Paul Richard Bentley (born 25 July 1942) is a British stage, film and television actor, perhaps best known for playing the High Septon in the television series Game of Thrones. He is also a writer.

Early life 
Bentley was born in Sheffield and brought up in Surrey. He attended Wimbledon College, a Jesuit grammar school, and Kingston Polytechnic. He then attended Birmingham University, achieving a BA in English literature and an MA in Drama and Theatre Arts. His M.A. dissertation, on the stage history of Wagner's Parsifal, involved a research visit to the Wagner Festival Theatre at Bayreuth, Germany.

Career 
After university Bentley moved to Munich, hoping to become an opera director. He began acting in English programmes on the Bavarian radio station Bayerischer Rundfunk. He also appeared in the film The Last Escape, in which he played a British spy in Bavaria in World War Two.

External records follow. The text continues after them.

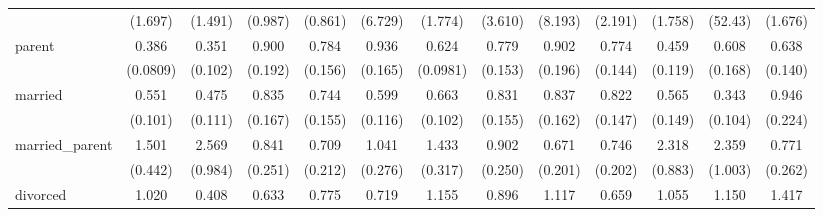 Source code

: {\begin{tabular}{l*{12}{c}}
                    &     (1.697)         &     (1.491)         &     (0.987)         &     (0.861)         &     (6.729)         &     (1.774)         &     (3.610)         &     (8.193)         &     (2.191)         &     (1.758)         &     (52.43)         &     (1.676)         \\
[1em]
parent              &       0.386\sym{***}&       0.351\sym{***}&       0.900         &       0.784         &       0.936         &       0.624\sym{**} &       0.779         &       0.902         &       0.774         &       0.459\sym{**} &       0.608         &       0.638\sym{*}  \\
                    &    (0.0809)         &     (0.102)         &     (0.192)         &     (0.156)         &     (0.165)         &    (0.0981)         &     (0.153)         &     (0.196)         &     (0.144)         &     (0.119)         &     (0.168)         &     (0.140)         \\
[1em]
married             &       0.551\sym{**} &       0.475\sym{**} &       0.835         &       0.744         &       0.599\sym{**} &       0.663\sym{**} &       0.831         &       0.837         &       0.822         &       0.565\sym{*}  &       0.343\sym{***}&       0.946         \\
                    &     (0.101)         &     (0.111)         &     (0.167)         &     (0.155)         &     (0.116)         &     (0.102)         &     (0.155)         &     (0.162)         &     (0.147)         &     (0.149)         &     (0.104)         &     (0.224)         \\
[1em]
married\_parent      &       1.501         &       2.569\sym{*}  &       0.841         &       0.709         &       1.041         &       1.433         &       0.902         &       0.671         &       0.746         &       2.318\sym{*}  &       2.359\sym{*}  &       0.771         \\
                    &     (0.442)         &     (0.984)         &     (0.251)         &     (0.212)         &     (0.276)         &     (0.317)         &     (0.250)         &     (0.201)         &     (0.202)         &     (0.883)         &     (1.003)         &     (0.262)         \\
[1em]
divorced            &       1.020         &       0.408\sym{**} &       0.633         &       0.775         &       0.719         &       1.155         &       0.896         &       1.117         &       0.659         &       1.055         &       1.150         &       1.417         \\

\end{tabular}}
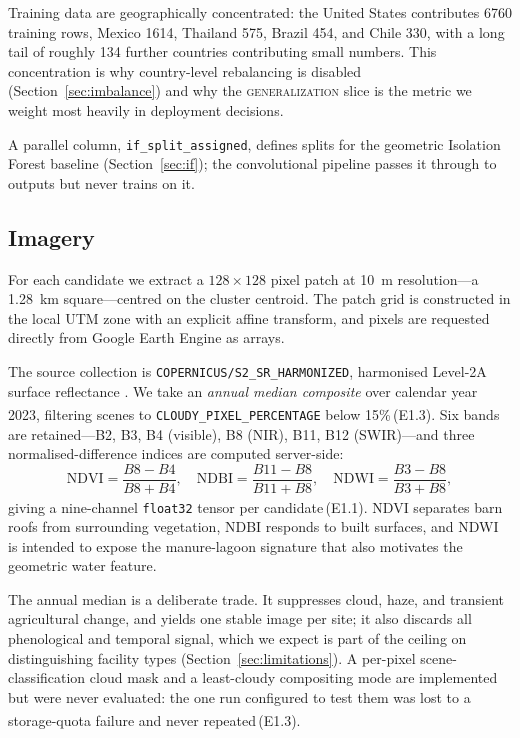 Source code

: \documentclass[11pt,a4paper]{article}
\newcommand{\code}[1]{\texttt{\small #1}}
\newcommand{\unablated}[1]{\textsuperscript{\dag}\,(#1)}
\begin{document}
Training data are geographically concentrated: the United States contributes
\num{6760} training rows, Mexico \num{1614}, Thailand 575, Brazil 454, and Chile
330, with a long tail of roughly 134 further countries contributing small
numbers. This concentration is why country-level rebalancing is disabled
(Section~\ref{sec:imbalance}) and why the \textsc{generalization} slice is the
metric we weight most heavily in deployment decisions.

A parallel column, \code{if\_split\_assigned}, defines splits for the geometric
Isolation Forest baseline (Section~\ref{sec:if}); the convolutional pipeline
passes it through to outputs but never trains on it.

\subsection{Imagery}
\label{sec:imagery}

For each candidate we extract a \(128 \times 128\) pixel patch at \SI{10}{\metre}
resolution---a \SI{1.28}{\kilo\metre} square---centred on the cluster centroid.
The patch grid is constructed in the local UTM zone with an explicit affine
transform, and pixels are requested directly from Google Earth Engine
\citep{gorelick2017gee} as arrays.

The source collection is \code{COPERNICUS/S2\_SR\_HARMONIZED}, harmonised
Level-2A surface reflectance \citep{mainknorn2017sen2cor}. We take an
\emph{annual median composite} over calendar year 2023, filtering scenes to
\code{CLOUDY\_PIXEL\_PERCENTAGE} below 15\%\unablated{E1.3}. Six bands are
retained---B2, B3, B4 (visible), B8 (NIR), B11, B12 (SWIR)---and three
normalised-difference indices are computed server-side:
\[
  \mathrm{NDVI}=\frac{B8-B4}{B8+B4},\quad
  \mathrm{NDBI}=\frac{B11-B8}{B11+B8},\quad
  \mathrm{NDWI}=\frac{B3-B8}{B3+B8},
\]
giving a nine-channel \code{float32} tensor per candidate\unablated{E1.1}. NDVI
separates barn roofs from surrounding vegetation, NDBI responds to built
surfaces, and NDWI is intended to expose the manure-lagoon signature that also
motivates the geometric water feature.

The annual median is a deliberate trade. It suppresses cloud, haze, and
transient agricultural change, and yields one stable image per site; it also
discards all phenological and temporal signal, which we expect is part of the
ceiling on distinguishing facility types (Section~\ref{sec:limitations}). A
per-pixel scene-classification cloud mask and a least-cloudy compositing mode
are implemented but were never evaluated: the one run configured to test them
was lost to a storage-quota failure and never repeated\unablated{E1.3}.
\end{document}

He returned to England in 1970 and continued acting, mainly in repertory theatre, at venues including the Byre Theatre at St. Andrews, the Leicester Haymarket Theatre, the Duke's Playhouse at Lancaster, and the Newcastle Playhouse.

In 1973 Bentley wrote the book and lyrics for Shylock, a musical version of The Merchant of Venice, performed at the 1974 Edinburgh Festival. He played the title role; the composer and director was Roger Haines. Shylock won a Scotsman Fringe First Award. In 1977 an updated version called Fire Angel, set in a 20th century New York City Mafia nightclub, appeared at Her Majesty's Theatre, London. Bentley was the alternate leading man, his first West End part. A revised version of the original Shylock was produced at the Leicester Haymarket Studio Theatre in 1981 and at the Manchester Library Theatre in 1982. Bentley again played the title role and Haines directed both productions.

Bentley's second West End show was in Tommy Steele's Singin' In The Rain at the London Palladium. In 1985 he went to Dublin to play Captain Corcoran in H.M.S. Pinafore, which transferred to the Old Vic in 1986 and for which Bentley was nominated for an Olivier Award for the Outstanding Performance of the Year by an Actor in a Musical. This success led to four back-to-back West End shows lasting five years: Lend Me A Tenor, Follies, Cats and Aspects of Love. Next came an off-West-End Assassins followed by a national tour of Aspects of Love, then Phantom of the Opera in Manchester and back to London for Company, Kiss Me Kate and Dame Edna – the Spectacle. Bentley has other radio, television and film credits but most of his work has been in theatre.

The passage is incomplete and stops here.